In the laser-driven light source (LDLS) approach, a continuous-wave infrared diode laser is focused to a tight spot inside a specially designed bulb filled with xenon gas. The laser heats the gas to extremely high temperatures, creating a plasma less than 1 mm across that produces light with high efficiency over a broad spectral range.
The key advantage of this laser-based approach is that it eliminates the need for electrodes, which are needed in traditional arc and deuterium lamps to couple power to the plasma. Activating the gas with a laser leads to higher gas temperatures, which leads to higher gas temperatures, while the electrode-less design also avoids the major source of degradation and failure in traditional lamps.

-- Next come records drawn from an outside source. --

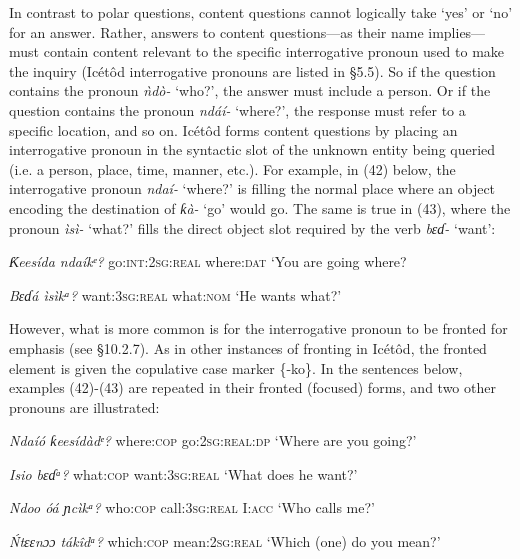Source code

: In contrast to polar questions, content questions cannot logically take ‘yes’ or ‘no’ for an answer. Rather, answers to content questions—as their name implies—must contain content relevant to the specific interrogative pronoun used to make the inquiry (Icétôd interrogative pronouns are listed in §5.5). So if the question contains the pronoun \textit{ǹdò-} ‘who?’, the answer must include a person. Or if the question contains the pronoun \textit{ndáí-} ‘where?’, the response must refer to a specific location, and so on. Icétôd forms content questions by placing an interrogative pronoun in the syntactic slot of the unknown entity being queried (i.e. a person, place, time, manner, etc.). For example, in (42) below, the interrogative pronoun \textit{ndaí-} ‘where?’ is filling the normal place where an object encoding the destination of \textit{ƙà-} ‘go’ would go. The same is true in (43), where the pronoun \textit{ìsì-} ‘what?’ fills the direct object slot required by the verb \textit{bɛɗ-} ‘want’:




\textit{Ƙ}\textit{eesída     ndaíkᵉ?}
go:\textsc{int:2sg:real}   where:\textsc{dat}
‘You are going where?




\textit{Bɛɗá       ìsìkᵃ?}
want:\textsc{3sg:real}   what:\textsc{nom}
‘He wants what?’


However, what is more common is for the interrogative pronoun to be fronted for emphasis (see §10.2.7). As in other instances of fronting in Icétôd, the fronted element is given the copulative case marker \{-ko\}. In the sentences below, examples (42)-(43) are repeated in their fronted (focused) forms, and two other pronouns are illustrated:



\textit{Ndaíó   ƙeesídàdᵉ?}
where:\textsc{cop}   go:\textsc{2sg:real:dp}
‘Where are you going?’




\textit{Isio     bɛɗᵃ?}
what:\textsc{cop}   want:\textsc{3sg:real}
‘What does he want?’




\textit{Ndoo     óá       ɲcìkᵃ?}
who:\textsc{cop}   call:\textsc{3sg:real}   I:\textsc{acc}
‘Who calls me?’




\textit{\'{N}tɛɛnɔɔ   tákîdᵃ?}
which:\textsc{cop}   mean:\textsc{2sg:real}
‘Which (one) do you mean?’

According to Debbie Gustafson, the company's vice-president for sales and service, the technology has been shown in the lab to achieve continuous-wave broadband output using pump diode lasers with powers ranging from 50 W to many kilowatts.
Energetiq claims that their LDLS approach achieves both high brightness and high output power, unlike existing sources operating in the ultraviolet. "Mercury discharge lamps can deliver reasonable amounts of power concentrated in sharp emission lines, but have low brightness," said Gustafson. "Excimer lamps have low brightness and a low power density, and can only be used at discrete deep UV wavelengths."
Other options, such xenon and mercury short arc lamps, can offer high brightness in the visible and near-UV range, but according to Gustafson their output falls off rapidly in the deep UV spectral range. And deuterium lamps are limited in use to the deep UV range, as well as having low brightness.
What's more, says Gustafson, the fully integrated laser-based solution is much less expensive to buy and maintain than excimer and other deep-UV lasers. Potential applications include photoresist studies at 193 nm and 248 nm, deep UV microscopy, and spectroscopy at UV wavelengths.